Dapat Tambahan Alokasi Kinerja

10 Kampung Terbaik di Bumi Batiwakkal

 Dapat Tambahan Alokasi Kinerja 10 Kampung Terbaik di Bumi Batiwakkal

Bupati Berau, Sri Juniarsih menyerahkan penghargaan kampung terbaik kepada Kepala Kampung Sumber Agung, Edi Santoso di Balai Mufakat, Senin (3/1).(IZZA/DISWAY)

TANJUNG REDEB, NOMORSATU UTARA – Pemeritah Kabupaten (Pemkab) Berau memberikan apresiasi kepada 10 kampung di Kabupaten Berau yang dinilai mampu meningkatkan kesejahteraan masyarakat di kampungnya.

Secara simbolis diserahkan oleh Bupati Berau, Sri Juniarsih kepada lima kampung di Balai Mufakat, Senin (3/1).

Plt Kepala Badan Pengelola Keuangan dan Aset Daerah (BPKAD) Berau, Maulidiyah menjelaskan, 10 kampung dianggap memiliki kinerja terbaik dalam penyelenggaraan administrasi pemerintahan, pengelolaan keuangan dan pelaksanaan pembangunan kampung.

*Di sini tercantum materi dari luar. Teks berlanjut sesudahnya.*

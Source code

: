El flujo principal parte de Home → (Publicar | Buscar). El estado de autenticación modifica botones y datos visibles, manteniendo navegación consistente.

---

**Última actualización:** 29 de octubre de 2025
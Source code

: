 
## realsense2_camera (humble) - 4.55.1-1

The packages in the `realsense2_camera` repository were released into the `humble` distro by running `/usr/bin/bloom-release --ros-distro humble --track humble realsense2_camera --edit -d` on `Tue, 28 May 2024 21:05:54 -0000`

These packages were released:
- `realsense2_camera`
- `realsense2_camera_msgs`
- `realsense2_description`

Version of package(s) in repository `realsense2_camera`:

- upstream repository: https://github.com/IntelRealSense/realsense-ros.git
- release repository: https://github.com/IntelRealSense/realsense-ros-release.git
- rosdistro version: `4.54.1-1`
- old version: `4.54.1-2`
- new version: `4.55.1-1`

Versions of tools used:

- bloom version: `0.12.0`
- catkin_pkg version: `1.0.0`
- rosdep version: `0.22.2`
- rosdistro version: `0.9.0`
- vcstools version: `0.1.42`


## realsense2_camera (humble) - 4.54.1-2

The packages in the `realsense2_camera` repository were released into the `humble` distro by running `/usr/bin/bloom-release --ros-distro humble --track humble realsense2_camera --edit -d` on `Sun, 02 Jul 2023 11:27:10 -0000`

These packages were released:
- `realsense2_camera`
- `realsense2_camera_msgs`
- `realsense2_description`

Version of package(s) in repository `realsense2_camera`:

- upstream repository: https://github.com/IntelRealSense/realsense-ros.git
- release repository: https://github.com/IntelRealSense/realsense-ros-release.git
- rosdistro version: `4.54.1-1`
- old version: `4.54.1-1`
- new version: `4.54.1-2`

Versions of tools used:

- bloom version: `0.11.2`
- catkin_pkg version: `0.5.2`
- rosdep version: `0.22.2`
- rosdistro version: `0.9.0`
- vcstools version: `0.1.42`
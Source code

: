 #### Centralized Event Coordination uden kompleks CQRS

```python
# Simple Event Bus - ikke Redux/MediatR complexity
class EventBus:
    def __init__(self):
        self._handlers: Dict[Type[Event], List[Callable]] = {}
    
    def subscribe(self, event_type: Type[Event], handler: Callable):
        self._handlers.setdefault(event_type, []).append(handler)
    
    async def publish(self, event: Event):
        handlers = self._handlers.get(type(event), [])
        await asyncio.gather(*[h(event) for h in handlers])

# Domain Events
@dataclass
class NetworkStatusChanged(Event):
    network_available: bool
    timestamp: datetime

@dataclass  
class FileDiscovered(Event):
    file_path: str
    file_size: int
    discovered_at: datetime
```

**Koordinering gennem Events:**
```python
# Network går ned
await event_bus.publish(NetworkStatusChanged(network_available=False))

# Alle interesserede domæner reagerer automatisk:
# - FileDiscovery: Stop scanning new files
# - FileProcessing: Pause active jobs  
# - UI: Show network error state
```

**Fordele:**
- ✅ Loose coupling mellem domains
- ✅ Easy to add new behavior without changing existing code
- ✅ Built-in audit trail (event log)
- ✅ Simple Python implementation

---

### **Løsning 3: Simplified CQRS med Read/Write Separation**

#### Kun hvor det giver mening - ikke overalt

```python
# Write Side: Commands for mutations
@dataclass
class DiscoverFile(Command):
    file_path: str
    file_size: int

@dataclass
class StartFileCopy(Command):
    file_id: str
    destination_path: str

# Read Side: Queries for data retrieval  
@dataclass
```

Mereka mendapatkan tambahan alokasi kinerja pada tahun 2022.

Kampung terbaik pertama, akan mendapatkan tambahan anggaran sebesar Rp 350 juta. Peringkat kedua sebesar Rp 200 juta, ketiga sebesar Rp 150 juta. Sementara, sisanya mendapat Rp 100 juta.

“Jadi ada tambahan selain alokasi dana kampung (ADK) yang mereka terima,” katanya kepada Disway Berau, Senin (3/1).

Ia menyebutkan, Kampung Sumber Agung dinobatkan sebagai kampung terbaik di Kabupaten Berau. Disusul Biatan Ilir, Tumbit Dayak, Campur Sari, Tanjung Batu, Pilanjau, Pesayan, Suaran, Tembudan dan Bena Baru.

Sementara itu, Kepala Dinas Pemberdayaan Masyarakat Kampung (DPMK) Berau, Ilyas Natsir mengatakan, 10 dari 100 kampung berhasil meningkatkan kesejahteraan kampungnya. Penghargaan diberikan sebagai bentuk apresiasi pemerintah daerah terhadap kinerja kepala kampung.

BACA JUGA  Jangan Asal Taruh

Seluruh kampung dinilai oleh tim DPMK dan BPKAD Berau. Mulai dari serapan dan penyaluran anggaran daerah, peningkatan Indeks Desa Membangun (IDM), keberhasilan Badan Usaha Milik Kampung (BUMK), hingga Pendapatan Asli Kampung (PAK) yang maksimal.

“Sedikitnya ada 10 aspek yang dinilai. Misal pada peningkatan IDM, apakah ada peningkatan status kampung dari yang dulunya berkembang menjadi maju,” jelasnya.

“Selain itu, realisasi dana yang diberikan juga dinilai apakah sesuai dengan perencanaan awal,” imbuhnya.

Kepala Kampung Sumber Agung, Edi Santoso menjelaskan, Kampung Sumber Agung memiliki Pendapatan Asli Kampung (PAK) yang cukup besar. Sepanjang 2021 pendapatan sektor perkebunan kelapa sawit sebesar Rp 750 juta. Ditargetkan mencapai Rp 1 miliar pada 2022.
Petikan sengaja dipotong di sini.